Stored data entries:
__________________________________________________

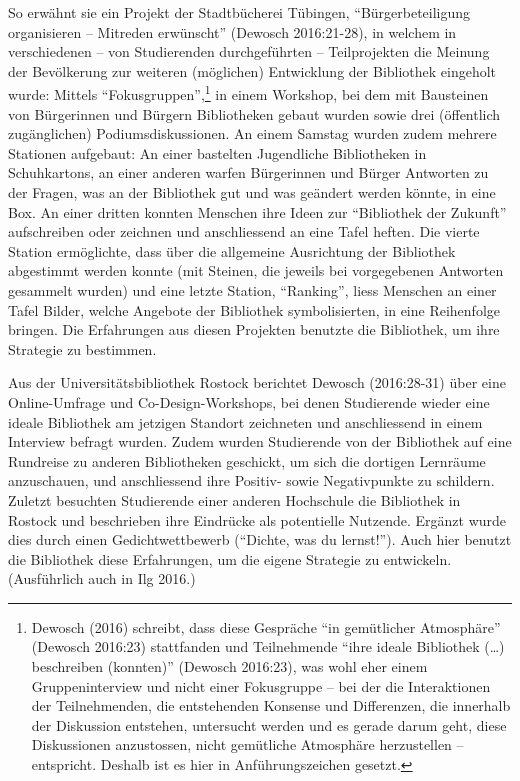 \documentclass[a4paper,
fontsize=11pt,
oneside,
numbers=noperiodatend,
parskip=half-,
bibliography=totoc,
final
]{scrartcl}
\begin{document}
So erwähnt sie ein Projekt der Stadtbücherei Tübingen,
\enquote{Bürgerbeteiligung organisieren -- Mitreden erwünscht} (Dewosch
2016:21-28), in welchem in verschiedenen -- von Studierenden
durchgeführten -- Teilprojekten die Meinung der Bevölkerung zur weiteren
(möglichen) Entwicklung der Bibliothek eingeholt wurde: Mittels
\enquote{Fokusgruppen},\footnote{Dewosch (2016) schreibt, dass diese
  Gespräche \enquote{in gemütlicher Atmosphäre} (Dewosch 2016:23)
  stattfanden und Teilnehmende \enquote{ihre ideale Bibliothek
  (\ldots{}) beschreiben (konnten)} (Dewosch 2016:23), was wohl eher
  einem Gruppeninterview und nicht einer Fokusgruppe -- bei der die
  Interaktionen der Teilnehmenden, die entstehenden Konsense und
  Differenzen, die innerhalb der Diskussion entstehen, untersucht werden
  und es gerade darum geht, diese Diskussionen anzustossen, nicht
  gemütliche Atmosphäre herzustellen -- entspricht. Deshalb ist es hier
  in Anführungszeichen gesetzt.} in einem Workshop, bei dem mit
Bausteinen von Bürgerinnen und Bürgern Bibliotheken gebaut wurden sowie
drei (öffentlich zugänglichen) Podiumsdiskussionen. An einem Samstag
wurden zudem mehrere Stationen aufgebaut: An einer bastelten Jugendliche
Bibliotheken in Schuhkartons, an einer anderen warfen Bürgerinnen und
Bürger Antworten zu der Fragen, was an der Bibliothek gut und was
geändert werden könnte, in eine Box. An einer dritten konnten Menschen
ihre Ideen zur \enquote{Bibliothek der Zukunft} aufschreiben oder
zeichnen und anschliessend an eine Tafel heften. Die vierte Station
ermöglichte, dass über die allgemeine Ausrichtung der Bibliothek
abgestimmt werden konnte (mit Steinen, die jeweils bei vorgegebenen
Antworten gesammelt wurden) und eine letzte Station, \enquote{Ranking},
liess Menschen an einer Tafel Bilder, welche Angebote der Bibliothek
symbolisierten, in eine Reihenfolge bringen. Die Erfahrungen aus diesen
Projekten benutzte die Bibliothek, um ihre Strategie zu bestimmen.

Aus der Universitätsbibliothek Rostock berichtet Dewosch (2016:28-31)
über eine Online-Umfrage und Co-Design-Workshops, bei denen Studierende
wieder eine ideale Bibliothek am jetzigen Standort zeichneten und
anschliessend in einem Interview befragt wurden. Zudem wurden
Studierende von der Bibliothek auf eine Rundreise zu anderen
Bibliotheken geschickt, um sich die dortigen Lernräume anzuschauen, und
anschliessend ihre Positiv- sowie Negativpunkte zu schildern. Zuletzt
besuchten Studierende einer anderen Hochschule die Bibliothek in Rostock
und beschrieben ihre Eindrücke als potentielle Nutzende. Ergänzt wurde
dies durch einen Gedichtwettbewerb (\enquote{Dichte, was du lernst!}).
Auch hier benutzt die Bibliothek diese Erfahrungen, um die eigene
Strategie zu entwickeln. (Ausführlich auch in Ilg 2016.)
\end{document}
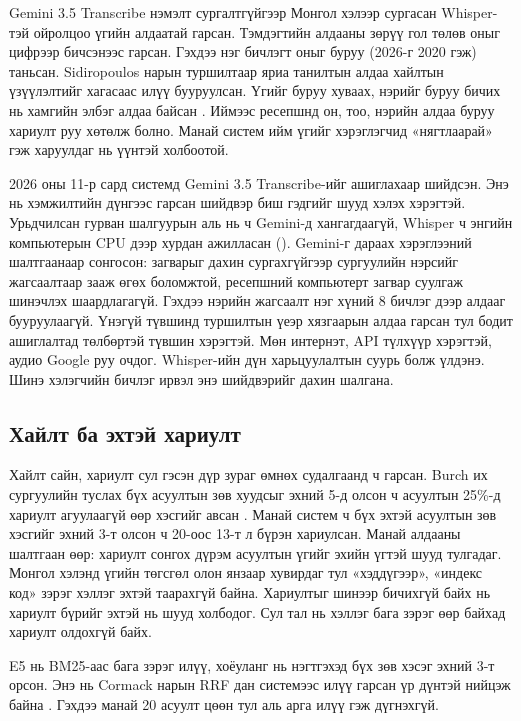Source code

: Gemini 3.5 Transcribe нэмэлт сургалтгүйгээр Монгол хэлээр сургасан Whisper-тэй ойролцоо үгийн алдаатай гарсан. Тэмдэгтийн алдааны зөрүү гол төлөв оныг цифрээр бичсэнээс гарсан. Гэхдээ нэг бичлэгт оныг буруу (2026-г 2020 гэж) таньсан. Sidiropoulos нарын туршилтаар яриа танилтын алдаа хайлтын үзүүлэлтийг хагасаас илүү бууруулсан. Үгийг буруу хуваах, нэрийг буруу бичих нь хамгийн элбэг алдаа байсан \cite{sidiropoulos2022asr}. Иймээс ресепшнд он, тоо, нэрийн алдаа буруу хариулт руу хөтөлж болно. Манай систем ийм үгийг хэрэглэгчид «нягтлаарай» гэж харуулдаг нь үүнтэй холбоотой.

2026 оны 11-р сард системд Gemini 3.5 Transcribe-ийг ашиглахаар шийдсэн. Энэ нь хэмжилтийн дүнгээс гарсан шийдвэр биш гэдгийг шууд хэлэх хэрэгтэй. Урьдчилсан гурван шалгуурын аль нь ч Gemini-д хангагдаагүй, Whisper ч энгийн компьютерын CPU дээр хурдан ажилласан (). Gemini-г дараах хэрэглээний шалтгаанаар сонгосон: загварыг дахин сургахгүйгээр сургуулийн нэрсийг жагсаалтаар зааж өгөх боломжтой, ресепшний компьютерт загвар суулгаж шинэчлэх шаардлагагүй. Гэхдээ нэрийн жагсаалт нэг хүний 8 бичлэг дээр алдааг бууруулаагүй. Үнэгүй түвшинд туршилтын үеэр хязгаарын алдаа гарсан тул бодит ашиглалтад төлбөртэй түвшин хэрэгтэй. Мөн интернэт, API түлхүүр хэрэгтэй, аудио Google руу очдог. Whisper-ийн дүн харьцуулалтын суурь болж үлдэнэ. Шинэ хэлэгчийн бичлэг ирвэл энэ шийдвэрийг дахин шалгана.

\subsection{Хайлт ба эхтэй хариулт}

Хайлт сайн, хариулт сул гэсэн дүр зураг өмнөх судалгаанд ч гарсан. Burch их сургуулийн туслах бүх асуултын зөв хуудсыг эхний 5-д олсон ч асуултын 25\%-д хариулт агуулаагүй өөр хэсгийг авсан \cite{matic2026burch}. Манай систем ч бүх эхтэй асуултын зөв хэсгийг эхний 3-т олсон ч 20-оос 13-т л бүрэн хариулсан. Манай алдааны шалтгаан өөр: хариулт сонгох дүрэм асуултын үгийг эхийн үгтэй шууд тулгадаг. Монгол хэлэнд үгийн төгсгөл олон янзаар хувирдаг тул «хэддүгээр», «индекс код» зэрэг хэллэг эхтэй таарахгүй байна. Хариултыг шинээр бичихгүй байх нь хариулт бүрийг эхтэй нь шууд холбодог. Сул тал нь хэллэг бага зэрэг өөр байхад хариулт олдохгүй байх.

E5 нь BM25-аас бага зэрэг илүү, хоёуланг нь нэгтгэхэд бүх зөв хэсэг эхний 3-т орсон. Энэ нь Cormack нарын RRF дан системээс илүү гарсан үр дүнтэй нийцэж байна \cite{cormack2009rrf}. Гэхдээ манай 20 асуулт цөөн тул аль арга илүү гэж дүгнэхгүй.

__________________________________________________

WORK TASK:
Would you print all of the entries exactly, omitting any image?

RESULT:
 \documentclass[a4paper,
fontsize=11pt,
oneside,
numbers=noperiodatend,
parskip=half-,
bibliography=totoc,
final
]{scrartcl}
\begin{document}
So erwähnt sie ein Projekt der Stadtbücherei Tübingen,
\enquote{Bürgerbeteiligung organisieren -- Mitreden erwünscht} (Dewosch
2016:21-28), in welchem in verschiedenen -- von Studierenden
durchgeführten -- Teilprojekten die Meinung der Bevölkerung zur weiteren
(möglichen) Entwicklung der Bibliothek eingeholt wurde: Mittels
\enquote{Fokusgruppen},\footnote{Dewosch (2016) schreibt, dass diese
  Gespräche \enquote{in gemütlicher Atmosphäre} (Dewosch 2016:23)
  stattfanden und Teilnehmende \enquote{ihre ideale Bibliothek
  (\ldots{}) beschreiben (konnten)} (Dewosch 2016:23), was wohl eher
  einem Gruppeninterview und nicht einer Fokusgruppe -- bei der die
  Interaktionen der Teilnehmenden, die entstehenden Konsense und
  Differenzen, die innerhalb der Diskussion entstehen, untersucht werden
  und es gerade darum geht, diese Diskussionen anzustossen, nicht
  gemütliche Atmosphäre herzustellen -- entspricht. Deshalb ist es hier
  in Anführungszeichen gesetzt.} in einem Workshop, bei dem mit
Bausteinen von Bürgerinnen und Bürgern Bibliotheken gebaut wurden sowie
drei (öffentlich zugänglichen) Podiumsdiskussionen. An einem Samstag
wurden zudem mehrere Stationen aufgebaut: An einer bastelten Jugendliche
Bibliotheken in Schuhkartons, an einer anderen warfen Bürgerinnen und
Bürger Antworten zu der Fragen, was an der Bibliothek gut und was
geändert werden könnte, in eine Box. An einer dritten konnten Menschen
ihre Ideen zur \enquote{Bibliothek der Zukunft} aufschreiben oder
zeichnen und anschliessend an eine Tafel heften. Die vierte Station
ermöglichte, dass über die allgemeine Ausrichtung der Bibliothek
abgestimmt werden konnte (mit Steinen, die jeweils bei vorgegebenen
Antworten gesammelt wurden) und eine letzte Station, \enquote{Ranking},
liess Menschen an einer Tafel Bilder, welche Angebote der Bibliothek
symbolisierten, in eine Reihenfolge bringen. Die Erfahrungen aus diesen
Projekten benutzte die Bibliothek, um ihre Strategie zu bestimmen.

Aus der Universitätsbibliothek Rostock berichtet Dewosch (2016:28-31)
über eine Online-Umfrage und Co-Design-Workshops, bei denen Studierende
wieder eine ideale Bibliothek am jetzigen Standort zeichneten und
anschliessend in einem Interview befragt wurden. Zudem wurden
Studierende von der Bibliothek auf eine Rundreise zu anderen
Bibliotheken geschickt, um sich die dortigen Lernräume anzuschauen, und
anschliessend ihre Positiv- sowie Negativpunkte zu schildern. Zuletzt
besuchten Studierende einer anderen Hochschule die Bibliothek in Rostock
und beschrieben ihre Eindrücke als potentielle Nutzende. Ergänzt wurde
dies durch einen Gedichtwettbewerb (\enquote{Dichte, was du lernst!}).
Auch hier benutzt die Bibliothek diese Erfahrungen, um die eigene
Strategie zu entwickeln. (Ausführlich auch in Ilg 2016.)
\end{document}
Source code

: Gemini 3.5 Transcribe нэмэлт сургалтгүйгээр Монгол хэлээр сургасан Whisper-тэй ойролцоо үгийн алдаатай гарсан. Тэмдэгтийн алдааны зөрүү гол төлөв оныг цифрээр бичсэнээс гарсан. Гэхдээ нэг бичлэгт оныг буруу (2026-г 2020 гэж) таньсан. Sidiropoulos нарын туршилтаар яриа танилтын алдаа хайлтын үзүүлэлтийг хагасаас илүү бууруулсан. Үгийг буруу хуваах, нэрийг буруу бичих нь хамгийн элбэг алдаа байсан \cite{sidiropoulos2022asr}. Иймээс ресепшнд он, тоо, нэрийн алдаа буруу хариулт руу хөтөлж болно. Манай систем ийм үгийг хэрэглэгчид «нягтлаарай» гэж харуулдаг нь үүнтэй холбоотой.

2026 оны 11-р сард системд Gemini 3.5 Transcribe-ийг ашиглахаар шийдсэн. Энэ нь хэмжилтийн дүнгээс гарсан шийдвэр биш гэдгийг шууд хэлэх хэрэгтэй. Урьдчилсан гурван шалгуурын аль нь ч Gemini-д хангагдаагүй, Whisper ч энгийн компьютерын CPU дээр хурдан ажилласан (). Gemini-г дараах хэрэглээний шалтгаанаар сонгосон: загварыг дахин сургахгүйгээр сургуулийн нэрсийг жагсаалтаар зааж өгөх боломжтой, ресепшний компьютерт загвар суулгаж шинэчлэх шаардлагагүй. Гэхдээ нэрийн жагсаалт нэг хүний 8 бичлэг дээр алдааг бууруулаагүй. Үнэгүй түвшинд туршилтын үеэр хязгаарын алдаа гарсан тул бодит ашиглалтад төлбөртэй түвшин хэрэгтэй. Мөн интернэт, API түлхүүр хэрэгтэй, аудио Google руу очдог. Whisper-ийн дүн харьцуулалтын суурь болж үлдэнэ. Шинэ хэлэгчийн бичлэг ирвэл энэ шийдвэрийг дахин шалгана.

\subsection{Хайлт ба эхтэй хариулт}

Хайлт сайн, хариулт сул гэсэн дүр зураг өмнөх судалгаанд ч гарсан. Burch их сургуулийн туслах бүх асуултын зөв хуудсыг эхний 5-д олсон ч асуултын 25\%-д хариулт агуулаагүй өөр хэсгийг авсан \cite{matic2026burch}. Манай систем ч бүх эхтэй асуултын зөв хэсгийг эхний 3-т олсон ч 20-оос 13-т л бүрэн хариулсан. Манай алдааны шалтгаан өөр: хариулт сонгох дүрэм асуултын үгийг эхийн үгтэй шууд тулгадаг. Монгол хэлэнд үгийн төгсгөл олон янзаар хувирдаг тул «хэддүгээр», «индекс код» зэрэг хэллэг эхтэй таарахгүй байна. Хариултыг шинээр бичихгүй байх нь хариулт бүрийг эхтэй нь шууд холбодог. Сул тал нь хэллэг бага зэрэг өөр байхад хариулт олдохгүй байх.

E5 нь BM25-аас бага зэрэг илүү, хоёуланг нь нэгтгэхэд бүх зөв хэсэг эхний 3-т орсон. Энэ нь Cormack нарын RRF дан системээс илүү гарсан үр дүнтэй нийцэж байна \cite{cormack2009rrf}. Гэхдээ манай 20 асуулт цөөн тул аль арга илүү гэж дүгнэхгүй.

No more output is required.